A lot of studying for the NCLEX is reviewing what you already know and reorganizing it in your mind. You have probably seen these concepts in a lecture and in clinical practice, now just put them all together. This can make it seem deceptively easy, but there is a lot of information to cover, which makes it difficult!

An example question that might fall under this category is the classic where they outline four patients you are given at shift assignment and ask you which one you should go see first:

  1. The post-operative tonsillectomy patient asking for pain medication
  2. The type 2 diabetic patient whose pre-breakfast blood glucose is 199 and who has sliding scale insulin due.
  3. The stroke patient whose vital signs are 77 heart rate, 16 respirations, 125/77 blood pressure, and 95% saturation on room air
  4. The pneumonia patient whose vital signs are 92 heart rate, 22 respirations, 110/80 blood pressure, and 89% saturation on 2 liters of O2 nasal cannula

Here's how you could answer this question:

  1. Pain is a vital sign, so this answer should be high on the list.
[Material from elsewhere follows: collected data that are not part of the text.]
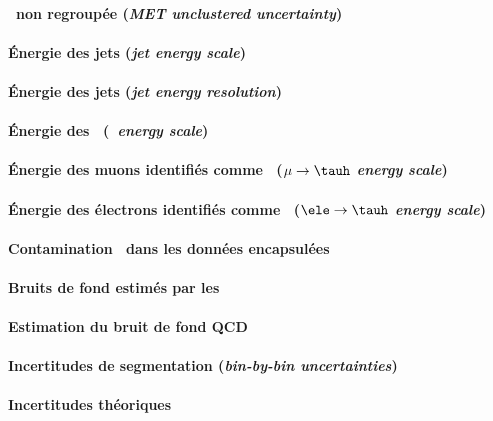 \paragraph{\MET\ non regroupée (\emph{MET unclustered uncertainty})}

\paragraph{Énergie des jets (\emph{jet energy scale})}

\paragraph{Énergie des jets (\emph{jet energy resolution})}

\paragraph{Énergie des \tauh\ (\emph{\tauh\ energy scale})}

\paragraph{Énergie des muons identifiés comme \tauh\ (\emph{$\mu\to\tauh$ energy scale})}

\paragraph{Énergie des électrons identifiés comme \tauh\ (\emph{$\ele\to\tauh$ energy scale})}

\paragraph{Contamination \ttbar\ dans les données encapsulées}

\paragraph{Bruits de fond estimés par les \fakefactors}

\paragraph{Estimation du bruit de fond QCD}

\paragraph{Incertitudes de segmentation (\emph{bin-by-bin uncertainties})}

\paragraph{Incertitudes théoriques}
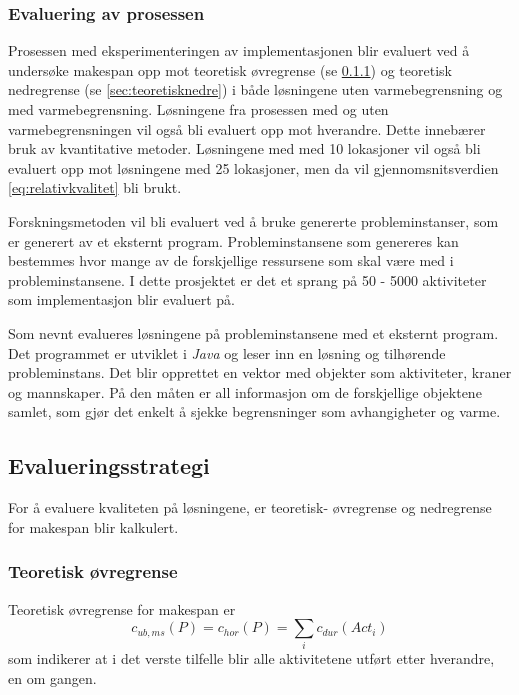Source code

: \subsubsection{Evaluering av prosessen}
Prosessen med eksperimenteringen av implementasjonen blir evaluert ved å undersøke makespan opp mot teoretisk øvregrense (se \ref{sec:teoretiskovre}) og teoretisk nedregrense (se \ref{sec:teoretisknedre}) i både løsningene uten varmebegrensning og med varmebegrensning. Løsningene fra prosessen med og uten varmebegrensningen vil også bli evaluert opp mot hverandre. Dette innebærer bruk av kvantitative metoder. Løsningene med med 10 lokasjoner vil også bli evaluert opp mot løsningene med 25 lokasjoner, men da vil gjennomsnitsverdien \ref{eq:relativkvalitet} bli brukt.

Forskningsmetoden vil bli evaluert ved å bruke genererte probleminstanser, som er generert av et eksternt program. Probleminstansene som genereres kan bestemmes hvor mange av de forskjellige ressursene som skal være med i probleminstansene. I dette prosjektet er det et sprang på 50 - 5000 aktiviteter som implementasjon blir evaluert på.

Som nevnt evalueres løsningene på probleminstansene med et eksternt program. Det programmet er utviklet i \textit{Java} og leser inn en løsning og tilhørende probleminstans. Det blir opprettet en vektor med objekter som aktiviteter, kraner og mannskaper. På den måten er all informasjon om de forskjellige objektene samlet, som gjør det enkelt å sjekke begrensninger som avhangigheter og varme.

\subsection{Evalueringsstrategi}
\label{sec:strategy}
For å evaluere kvaliteten på løsningene, er teoretisk- øvregrense og nedregrense for makespan blir kalkulert.

\subsubsection{Teoretisk øvregrense}
\label{sec:teoretiskovre}
Teoretisk øvregrense for makespan er
\begin{equation}
c_{ub,ms}(P) = c_{hor}(P) = \sum_{i} c_{dur}(Act_{i})
\end{equation}
som indikerer at i det verste tilfelle blir alle aktivitetene utført etter hverandre, en om gangen.

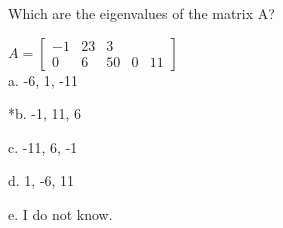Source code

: 
Which are the eigenvalues of the matrix A?

$
A = \begin{bmatrix}
-1 & 23 & 3 \\
0 & 6 & 5
0 & 0 & 11
\end{bmatrix}
$
\\
a. -6, 1, -11

*b. -1, 11, 6

c. -11, 6, -1

d. 1, -6, 11

e. I do not know.\\
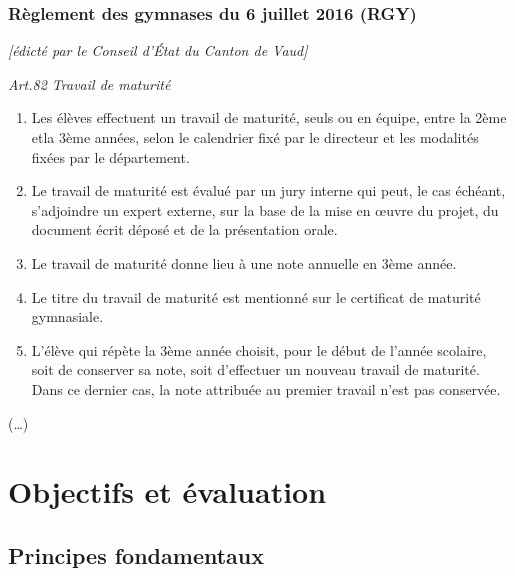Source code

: \documentclass[
  10pt,
  french,
  a5paper,
  openany]{book}
\providecommand{\tightlist}{%
  \setlength{\itemsep}{0pt}\setlength{\parskip}{0pt}}
\begin{document}

\clearpage

\hypertarget{ruxe8glement-des-gymnases-du-6-juillet-2016-rgy}{%
\subsection*{Règlement des gymnases du 6 juillet 2016 (RGY)}\label{ruxe8glement-des-gymnases-du-6-juillet-2016-rgy}}

\emph{{[}édicté par le Conseil d'État du Canton de Vaud{]}}

\emph{Art.82 Travail de maturité}

\begin{enumerate}
\def\labelenumi{\arabic{enumi}.}
\tightlist
\item
  Les élèves effectuent un travail de maturité, seuls ou en équipe, entre la 2ème etla 3ème années, selon le calendrier fixé par le directeur et les modalités fixées par le département.
\item
  Le travail de maturité est évalué par un jury interne qui peut, le cas échéant, s'adjoindre un expert externe, sur la base de la mise en œuvre du projet, du document écrit déposé et de la présentation orale.
\item
  Le travail de maturité donne lieu à une note annuelle en 3ème année.
\item
  Le titre du travail de maturité est mentionné sur le certificat de maturité gymnasiale.
\item
  L'élève qui répète la 3ème année choisit, pour le début de l'année scolaire, soit de conserver sa note, soit d'effectuer un nouveau travail de maturité. Dans ce dernier cas, la note attribuée au premier travail n'est pas conservée.
\end{enumerate}

(\ldots)

\hypertarget{objectifs-et-uxe9valuation}{%
\chapter*{Objectifs et évaluation}\label{objectifs-et-uxe9valuation}}

\hypertarget{principes-fondamentaux}{%
\section*{Principes fondamentaux}\label{principes-fondamentaux}}
\end{document}
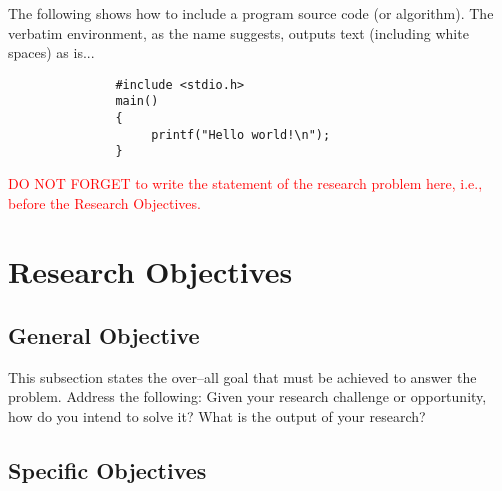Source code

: The following shows how to include a program source code (or algorithm).  The verbatim environment,
as the name suggests, outputs text (including white spaces) as is...

\begin{verbatim}
               #include <stdio.h>
               main()
               {
                    printf("Hello world!\n");
               }
\end{verbatim}


\textcolor{red}{DO NOT FORGET to write the statement of the research problem here, i.e.,
before the Research Objectives.}



\section{Research Objectives}
\label{sec:researchobjectives}

\subsection{General Objective}
\label{sec:generalobjective}

This subsection states the over--all goal that must be achieved to answer the problem.
Address the following: Given your research challenge or opportunity, how do you intend 
to solve it? What is the output of your research?


\subsection{Specific Objectives}
\label{sec:specificobjectives}

%
%

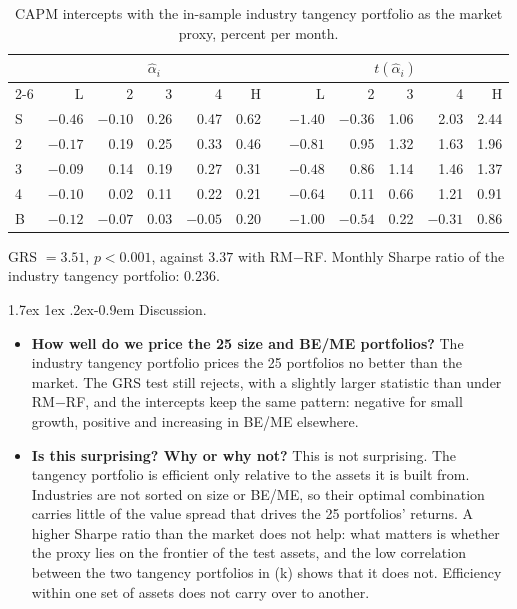 \documentclass[11pt]{article}
\makeatletter
\renewcommand\paragraph{\@startsection{paragraph}{4}{0pt}%
  {1.7ex \@plus 1ex \@minus .2ex}{-0.9em}%
  {\normalfont\bfseries\normalsize\color{psink}}}
\makeatother
\begin{document}
\begin{table}[H]
\centering
\caption{CAPM intercepts with the in-sample industry tangency portfolio as
the market proxy, percent per month.}
\small
\begin{tabular}{lrrrrrcrrrrr}
\toprule
& \multicolumn{5}{c}{$\hat\alpha_i$} && \multicolumn{5}{c}{$t(\hat\alpha_i)$} \\
\cmidrule{2-6}\cmidrule{8-12}
& L & 2 & 3 & 4 & H && L & 2 & 3 & 4 & H \\
\midrule
S & $-0.46$ & $-0.10$ & 0.26 & 0.47 & 0.62 && $-1.40$ & $-0.36$ & 1.06 & 2.03 & 2.44 \\
2 & $-0.17$ & 0.19 & 0.25 & 0.33 & 0.46 && $-0.81$ & 0.95 & 1.32 & 1.63 & 1.96 \\
3 & $-0.09$ & 0.14 & 0.19 & 0.27 & 0.31 && $-0.48$ & 0.86 & 1.14 & 1.46 & 1.37 \\
4 & $-0.10$ & 0.02 & 0.11 & 0.22 & 0.21 && $-0.64$ & 0.11 & 0.66 & 1.21 & 0.91 \\
B & $-0.12$ & $-0.07$ & 0.03 & $-0.05$ & 0.20 && $-1.00$ & $-0.54$ & 0.22 & $-0.31$ & 0.86 \\
\bottomrule
\end{tabular}
\label{tab:p3i}
\vspace{2pt}\begin{minipage}{0.93\textwidth}\footnotesize
GRS $= 3.51$, $p < 0.001$, against $3.37$ with RM$-$RF. Monthly Sharpe
ratio of the industry tangency portfolio: $0.236$.
\end{minipage}
\end{table}

\paragraph{Discussion.}
\begin{itemize}
\setlength{\itemsep}{4pt}\setlength{\parskip}{0pt}

\item \textbf{How well do we price the 25 size and BE/ME portfolios?}
The industry tangency portfolio prices the 25 portfolios no better than the
market. The GRS test still rejects, with a slightly larger
statistic than under RM$-$RF, and the intercepts keep the same pattern:
negative for small growth, positive and increasing in BE/ME elsewhere.

\item \textbf{Is this surprising? Why or why not?} This is not
surprising. The tangency portfolio is efficient
only relative to the assets it is built from. Industries are not sorted on
size or BE/ME, so their optimal combination carries little of the value
spread that drives the 25 portfolios' returns. A higher Sharpe ratio than
the market does not help: what matters is whether the proxy lies on the
frontier of the test assets, and the low correlation between the two tangency portfolios in (k) shows that it does not. Efficiency within one set of assets does not carry over to another.

\end{itemize}
\end{document}
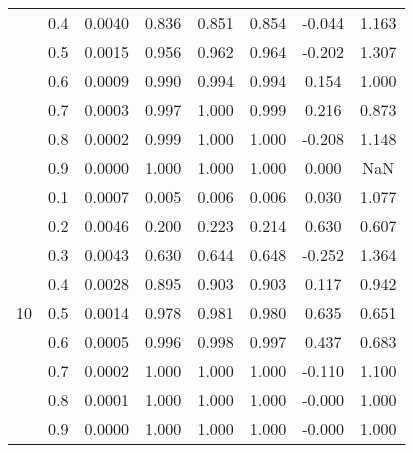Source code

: \documentclass[11pt,a4paper]{report}
\begin{document}
\begin{longtable}{ | c | c || c | c | c | c | c | c | }
 & 0.4 & 0.0040 & 0.836 & 0.851 & 0.854 & -0.044 & 1.163 \\
 & 0.5 & 0.0015 & 0.956 & 0.962 & 0.964 & -0.202 & 1.307 \\
 & 0.6 & 0.0009 & 0.990 & 0.994 & 0.994 & 0.154 & 1.000 \\
 & 0.7 & 0.0003 & 0.997 & 1.000 & 0.999 & 0.216 & 0.873 \\
 & 0.8 & 0.0002 & 0.999 & 1.000 & 1.000 & -0.208 & 1.148 \\
 & 0.9 & 0.0000 & 1.000 & 1.000 & 1.000 & 0.000 & NaN \\
 \hline
\multirow{9}{*}{10} & 0.1 & 0.0007 & 0.005 & 0.006 & 0.006 & 0.030 & 1.077 \\
 & 0.2 & 0.0046 & 0.200 & 0.223 & 0.214 & 0.630 & 0.607 \\
 & 0.3 & 0.0043 & 0.630 & 0.644 & 0.648 & -0.252 & 1.364 \\
 & 0.4 & 0.0028 & 0.895 & 0.903 & 0.903 & 0.117 & 0.942 \\
 & 0.5 & 0.0014 & 0.978 & 0.981 & 0.980 & 0.635 & 0.651 \\
 & 0.6 & 0.0005 & 0.996 & 0.998 & 0.997 & 0.437 & 0.683 \\
 & 0.7 & 0.0002 & 1.000 & 1.000 & 1.000 & -0.110 & 1.100 \\
 & 0.8 & 0.0001 & 1.000 & 1.000 & 1.000 & -0.000 & 1.000 \\
 & 0.9 & 0.0000 & 1.000 & 1.000 & 1.000 & -0.000 & 1.000 \\
 \hline
\hline
\end{longtable}
\end{document}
But do any other answers contain abnormal vital signs?
  2. The diabetic’s blood glucose is a little elevated and will probably warrant coverage with sliding scale insulin but keep reading. Sometimes the NCLEX will throw something that looks good as an answer to distract you from the best answer.
  3. A stroke patient is important but right now his vital signs are stable.
  4. His vital signs are outside of normal range. His heart rate is slightly elevated as well as his respiration, and his oxygen saturation is a little low. Remembering ABCs (airway, breathing, circulation) as significant priorities – this is the best answer.